Après avoir joué ces dernières années un rôle clé mais tout aussi discret dans l'engagement soudanais au Yémen, il est sorti de l'ombre le 12 avril en prenant les commandes du Conseil militaire de transition, au lendemain de la chute d'Omar al-Béchir, renversé après des mois de contestation populaire.
Il a remplacé à ce poste le général Awad Ibn Ouf, nommé le jour de la destitution du président.

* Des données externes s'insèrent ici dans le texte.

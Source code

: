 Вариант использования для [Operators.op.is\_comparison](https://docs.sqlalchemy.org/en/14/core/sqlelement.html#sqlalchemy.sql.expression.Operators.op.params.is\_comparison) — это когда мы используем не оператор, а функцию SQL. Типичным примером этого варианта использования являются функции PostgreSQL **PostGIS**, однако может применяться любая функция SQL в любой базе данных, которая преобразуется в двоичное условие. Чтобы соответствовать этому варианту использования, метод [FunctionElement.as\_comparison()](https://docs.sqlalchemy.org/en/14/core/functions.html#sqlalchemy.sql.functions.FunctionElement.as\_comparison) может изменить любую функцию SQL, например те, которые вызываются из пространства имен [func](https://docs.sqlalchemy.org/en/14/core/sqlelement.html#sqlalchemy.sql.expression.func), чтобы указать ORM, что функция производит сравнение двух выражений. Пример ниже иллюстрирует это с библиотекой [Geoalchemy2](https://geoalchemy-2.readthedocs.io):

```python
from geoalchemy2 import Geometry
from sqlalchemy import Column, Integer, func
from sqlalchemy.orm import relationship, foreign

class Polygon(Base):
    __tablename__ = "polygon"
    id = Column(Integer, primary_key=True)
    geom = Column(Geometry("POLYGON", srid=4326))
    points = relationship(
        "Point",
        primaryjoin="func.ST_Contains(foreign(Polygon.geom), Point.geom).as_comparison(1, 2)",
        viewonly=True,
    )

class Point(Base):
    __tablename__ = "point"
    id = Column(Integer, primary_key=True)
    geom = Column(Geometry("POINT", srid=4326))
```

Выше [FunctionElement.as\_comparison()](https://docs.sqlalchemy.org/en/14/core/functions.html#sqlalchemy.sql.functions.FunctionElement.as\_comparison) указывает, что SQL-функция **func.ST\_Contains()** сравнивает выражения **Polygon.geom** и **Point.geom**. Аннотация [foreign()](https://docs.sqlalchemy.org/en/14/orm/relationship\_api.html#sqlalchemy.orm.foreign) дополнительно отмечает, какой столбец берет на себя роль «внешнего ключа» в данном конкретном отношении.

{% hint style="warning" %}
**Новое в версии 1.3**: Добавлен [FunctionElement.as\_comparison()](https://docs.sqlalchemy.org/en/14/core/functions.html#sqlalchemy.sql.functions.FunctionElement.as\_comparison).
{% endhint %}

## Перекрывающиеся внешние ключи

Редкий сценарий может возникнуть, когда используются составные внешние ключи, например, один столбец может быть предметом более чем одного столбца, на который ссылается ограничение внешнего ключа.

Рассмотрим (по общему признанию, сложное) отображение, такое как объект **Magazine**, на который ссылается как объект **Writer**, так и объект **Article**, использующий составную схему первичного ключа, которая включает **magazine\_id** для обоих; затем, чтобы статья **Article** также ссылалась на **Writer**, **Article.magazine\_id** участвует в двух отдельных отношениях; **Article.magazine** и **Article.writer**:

Mais, face à la pression de la rue, ce militaire qui incarnait le régime de M. Béchir et ses 30 années de règne sans partage, avait vite jeté l'éponge.

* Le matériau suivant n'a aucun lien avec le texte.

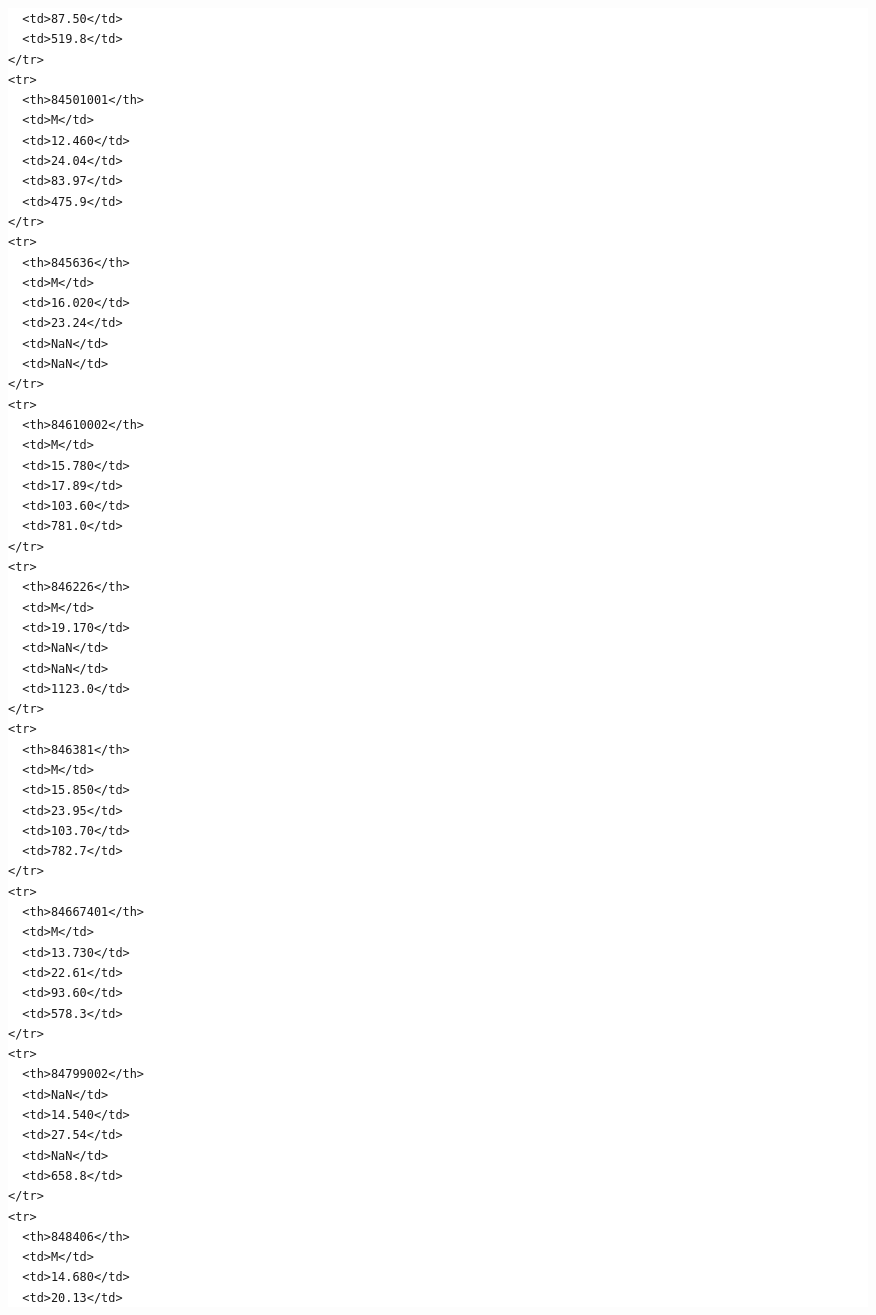       <td>87.50</td>
      <td>519.8</td>
    </tr>
    <tr>
      <th>84501001</th>
      <td>M</td>
      <td>12.460</td>
      <td>24.04</td>
      <td>83.97</td>
      <td>475.9</td>
    </tr>
    <tr>
      <th>845636</th>
      <td>M</td>
      <td>16.020</td>
      <td>23.24</td>
      <td>NaN</td>
      <td>NaN</td>
    </tr>
    <tr>
      <th>84610002</th>
      <td>M</td>
      <td>15.780</td>
      <td>17.89</td>
      <td>103.60</td>
      <td>781.0</td>
    </tr>
    <tr>
      <th>846226</th>
      <td>M</td>
      <td>19.170</td>
      <td>NaN</td>
      <td>NaN</td>
      <td>1123.0</td>
    </tr>
    <tr>
      <th>846381</th>
      <td>M</td>
      <td>15.850</td>
      <td>23.95</td>
      <td>103.70</td>
      <td>782.7</td>
    </tr>
    <tr>
      <th>84667401</th>
      <td>M</td>
      <td>13.730</td>
      <td>22.61</td>
      <td>93.60</td>
      <td>578.3</td>
    </tr>
    <tr>
      <th>84799002</th>
      <td>NaN</td>
      <td>14.540</td>
      <td>27.54</td>
      <td>NaN</td>
      <td>658.8</td>
    </tr>
    <tr>
      <th>848406</th>
      <td>M</td>
      <td>14.680</td>
      <td>20.13</td>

L'un des principaux atouts d'Abdel Fattah al-Burhane, un quinquagénaire issu des mêmes académies qu'Awad Ibn Ouf, fut alors son anonymat quasi absolu: il "n'a jamais été sous le feu des projecteurs", dit de lui un officier soudanais.
Quatre mois après avoir été placé à la tête du Conseil militaire, la remarque reste partiellement valable: le général Burhane a continué à adopter une posture discrète, laissant volontiers la vedette à d'autres haut-gradés du Conseil souverain, notamment à son numéro deux, Mohamed Hamdan Daglo.
Lire aussi : Soudan: la nouvelle instance de transition mise en place
C'est d'ailleurs ce chef d'une redoutée force paramilitaire accusée d'être impliquée dans la répression de la contestation qui a signé samedi, au nom du Conseil militaire, l'accord avec les chefs de la contestation.
Durant sa carrière, le général Burhane, un temps attaché de Défense à Pékin, a surtout été "un très haut gradé de l'armée, un commandant qui sait mener ses troupes", assure l'officier soudanais s'exprimant sous le couvert de l'anonymat.
Quelques heures avant d'être catapulté à la tête du Conseil militaire de transition, il avait été vu en train de discuter avec les manifestants rassemblés devant le QG de l'armée.
Né en 1960 à Gandatu, un village au nord de Khartoum, Abdel Fattah al-Burhane a fait des études dans une école de l'armée, puis en Egypte et en Jordanie.
Lire aussi : Soudan: l'ex-président Omar el-Béchir est arrivé au tribunal où il sera jugé pour corruption
Marié et père de trois enfants, il a été commandant de l'armée de terre avant qu'Omar el-Béchir le nomme inspecteur général de l'armée en février.
Selon les médias soudanais, il avait coordonné l'envoi de troupes soudanaises au Yémen lorsqu'il était commandant des forces terrestres.
L'envoi de ces troupes a été décidé par Omar el-Béchir dans le cadre d'une coalition militaire sous commandement saoudien intervenue en 2015 au Yémen pour soutenir le gouvernement face aux rebelles Houthis accusés de liens avec l'Iran.
Des milliers de soldats et officiers soudanais combattent au Yémen, où ils ont souvent déploré des pertes parmi leurs hommes.
Les images de soldats soudanais morts ou blessés circulent régulièrement sur les réseaux sociaux, suscitant des appels au retour des troupes.
Lire aussi : Soudan: principaux points d'accord de la transition démocratique
"Burhane n'a pas de sensibilités politiques, c'est un militaire de carrière", souligne l'officier.
Depuis sa désignation, il a encore renforcé ses liens avec les soutiens régionaux de l'armée soudanaise, en se rendant en Egypte, mais également aux Emirats et en Arabie saoudite, deux pourvoyeurs d'aides financières.
Selon Willow Berridge, auteur de "Soulèvements civils au Soudan moderne", le général soudanais a travaillé en étroite collaboration avec la Force de soutien rapide (RSF) de Mohamed Hamdan Daglo, des paramilitaires, sur le dossier yéménite.
Il "semble être arrivé au pouvoir" avec le soutien de cette force, a expliqué l'universitaire.
Ce "rôle (...) de la RSF -considérée par beaucoup comme une version réorganisée des milices Janjawid, accusées d'atrocités au Darfour (ouest)- vont pousser de nombreuses personnes à la prudence", a-t-elle ajouté.